China's online banking may be encouraging riskier behavior

One of the few consensus ideas that I took away from the Strategic Investment Conference is that China has the potential to become a real problem. It seemed to me that almost everyone who addressed the topic was either seriously alarmed at the extent of China's troubles or merely very worried. No one was sanguine. If you recall, a few weeks back I introduced my young colleague and protégé Worth Wray to you; and his inaugural Thoughts from the Frontline focused on China, a topic on which he is well-versed, having lived and studied there. Worth is once again visiting China in this week’s letter. Here are the key points from his report.
While China watchers tend to trade reactively around official and unofficial manufacturing PMI releases as monthly proxies for the broader economy, very few investors realize that "not only is manufacturing no longer the bellwether of the Chinese economy, more often than not it now performs counter-cyclically."

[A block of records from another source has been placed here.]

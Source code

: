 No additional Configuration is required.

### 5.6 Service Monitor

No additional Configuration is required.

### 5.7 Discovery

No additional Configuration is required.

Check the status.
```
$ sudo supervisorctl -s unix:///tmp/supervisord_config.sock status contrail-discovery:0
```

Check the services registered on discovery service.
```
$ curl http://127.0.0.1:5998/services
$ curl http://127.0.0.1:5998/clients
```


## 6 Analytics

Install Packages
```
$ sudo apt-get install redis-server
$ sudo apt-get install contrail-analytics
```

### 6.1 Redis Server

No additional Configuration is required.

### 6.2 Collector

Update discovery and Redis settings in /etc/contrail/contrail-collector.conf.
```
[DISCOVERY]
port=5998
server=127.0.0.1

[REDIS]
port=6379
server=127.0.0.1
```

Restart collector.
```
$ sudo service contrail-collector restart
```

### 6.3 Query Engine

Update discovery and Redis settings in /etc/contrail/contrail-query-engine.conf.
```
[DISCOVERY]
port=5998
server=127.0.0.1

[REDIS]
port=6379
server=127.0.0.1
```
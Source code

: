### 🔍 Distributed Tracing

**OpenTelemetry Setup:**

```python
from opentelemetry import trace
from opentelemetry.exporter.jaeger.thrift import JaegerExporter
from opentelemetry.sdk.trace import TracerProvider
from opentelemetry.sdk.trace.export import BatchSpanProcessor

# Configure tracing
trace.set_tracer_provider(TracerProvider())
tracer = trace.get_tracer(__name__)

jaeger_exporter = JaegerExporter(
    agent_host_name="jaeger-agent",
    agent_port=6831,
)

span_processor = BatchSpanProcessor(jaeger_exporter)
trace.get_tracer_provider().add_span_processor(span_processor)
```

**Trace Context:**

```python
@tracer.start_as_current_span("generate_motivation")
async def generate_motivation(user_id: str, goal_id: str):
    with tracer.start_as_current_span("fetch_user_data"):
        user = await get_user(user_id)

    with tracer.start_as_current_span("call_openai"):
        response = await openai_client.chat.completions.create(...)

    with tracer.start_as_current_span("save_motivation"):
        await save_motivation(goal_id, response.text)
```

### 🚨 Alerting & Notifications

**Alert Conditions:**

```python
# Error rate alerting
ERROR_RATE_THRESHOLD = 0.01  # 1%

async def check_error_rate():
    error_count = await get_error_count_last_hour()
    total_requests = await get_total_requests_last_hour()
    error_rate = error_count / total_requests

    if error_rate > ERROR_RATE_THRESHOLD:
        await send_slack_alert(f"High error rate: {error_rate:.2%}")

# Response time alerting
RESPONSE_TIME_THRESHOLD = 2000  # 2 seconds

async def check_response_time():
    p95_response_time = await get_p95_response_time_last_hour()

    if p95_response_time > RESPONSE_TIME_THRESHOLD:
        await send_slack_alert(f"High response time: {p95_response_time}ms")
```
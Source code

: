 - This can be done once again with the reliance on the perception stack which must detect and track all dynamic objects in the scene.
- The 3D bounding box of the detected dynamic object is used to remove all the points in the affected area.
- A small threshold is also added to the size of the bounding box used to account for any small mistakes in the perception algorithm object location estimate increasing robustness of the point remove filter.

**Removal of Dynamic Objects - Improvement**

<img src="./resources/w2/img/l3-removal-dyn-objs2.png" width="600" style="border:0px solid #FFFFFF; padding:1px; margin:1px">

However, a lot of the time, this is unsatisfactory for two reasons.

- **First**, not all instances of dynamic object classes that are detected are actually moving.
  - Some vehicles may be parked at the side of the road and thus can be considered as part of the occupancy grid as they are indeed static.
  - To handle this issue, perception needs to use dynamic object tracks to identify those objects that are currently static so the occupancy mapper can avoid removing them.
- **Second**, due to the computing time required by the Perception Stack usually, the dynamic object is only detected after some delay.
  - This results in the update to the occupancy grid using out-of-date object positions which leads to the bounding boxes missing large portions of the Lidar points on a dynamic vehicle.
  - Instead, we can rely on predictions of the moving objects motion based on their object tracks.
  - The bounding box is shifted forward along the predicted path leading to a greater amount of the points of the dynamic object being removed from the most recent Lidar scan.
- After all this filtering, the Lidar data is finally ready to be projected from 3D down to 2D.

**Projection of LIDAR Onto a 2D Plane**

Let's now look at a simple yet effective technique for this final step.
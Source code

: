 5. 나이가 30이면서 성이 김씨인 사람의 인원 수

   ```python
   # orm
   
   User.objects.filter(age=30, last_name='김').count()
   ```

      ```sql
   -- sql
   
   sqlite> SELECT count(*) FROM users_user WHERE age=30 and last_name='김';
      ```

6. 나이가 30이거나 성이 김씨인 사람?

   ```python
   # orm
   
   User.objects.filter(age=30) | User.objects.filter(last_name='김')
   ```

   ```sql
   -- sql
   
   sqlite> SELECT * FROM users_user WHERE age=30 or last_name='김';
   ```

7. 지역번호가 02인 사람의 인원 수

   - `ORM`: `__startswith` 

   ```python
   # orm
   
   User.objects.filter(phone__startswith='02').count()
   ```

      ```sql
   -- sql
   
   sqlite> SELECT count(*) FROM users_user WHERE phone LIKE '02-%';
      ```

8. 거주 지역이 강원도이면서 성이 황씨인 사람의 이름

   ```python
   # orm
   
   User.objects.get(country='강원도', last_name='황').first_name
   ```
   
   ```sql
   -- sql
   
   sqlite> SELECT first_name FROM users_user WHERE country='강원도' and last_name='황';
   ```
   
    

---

Although China is the world's largest producer of value-added manufactured goods, it has not been an export-led economy for a very long time. China's growth has largely relied on extraordinarily high levels of fixed investment, supported by even higher levels of domestic savings and an unsustainable rise in private-sector credit.
Even so, industry experts often fall into the trap of extrapolating flash manufacturing readings into forecasts for the broader economy.
China has seen its total debt-to-income ratio jump by more than 100 percentage points (another full turn of GDP) in the last five years… more debt growth than any other major economy on the planet, including Japan.
According to the first quarter China Beige Book (CBB) report, the pace of Chinese economic expansion has painfully slowed. Revenue, sales, profit, and wage growth are all weaker than a year ago. The slowdown is particularly steep in the North and Northeast and also pronounced in Beijing and Central China.
The worst performer, both on-quarter and on-year, is real estate and construction.
Growth in new domestic orders was solid, and domestic orders and export orders were both stronger in powerhouse Guangdong.
Shadow finance may be revving up for a comeback. CBB numbers show a recovery in the sales of wealth management products (WMPs), likely due to competition from online banking. This is cash leaving the traditional banking sector and, while non-bank lending did not pick up in the first quarter, the groundwork is being laid for it to do so.
Online lenders are typically viewed as a force for liberalization, as well as a potentially healthier alternative to unregulated shadow finance. Yet their proliferation would impart significant costs as well.
What appears to be happening is the higher returns available in online banking are forcing banks to move more transactions off-balance sheet, in order to avoid the interest rate cap. While this may accommodate policy goals in the short term, an uptick in off-balance sheet funding portends more shadow bank lending down the line.
Bank loan rates and bond yields eased slightly this quarter, but the cost of capital increased again for those borrowing from non-bank lenders. While the shifts were not dramatic, the spread between bank and non-bank loan rates nationwide is now the largest since Q1 2013. This highlights the still more challenging road for those firms, principally domestic private entities that are pushed outside formal lending channels.
Great data often has that effect – it’s like shining a light into the shadows (including China’s shadow banks). We can see the nuanced regional contrast in economic activity, the modest (but still insufficient) rebalancing between sectors, and pressure points in the credit markets that suggest last summer’s interbank volatility may return in 2014.
The overall pace of Chinese economic growth is clearly slowing but not collapsing. The credit transmission mechanism is obviously broken, as you can see in the accompanying chart (with government and government-sponsored borrowers in zombie industries consuming the majority of the country’s credit… in turn forcing households to borrow through shadow banks at massive risk premiums); but so far, the credit bubble is not imploding.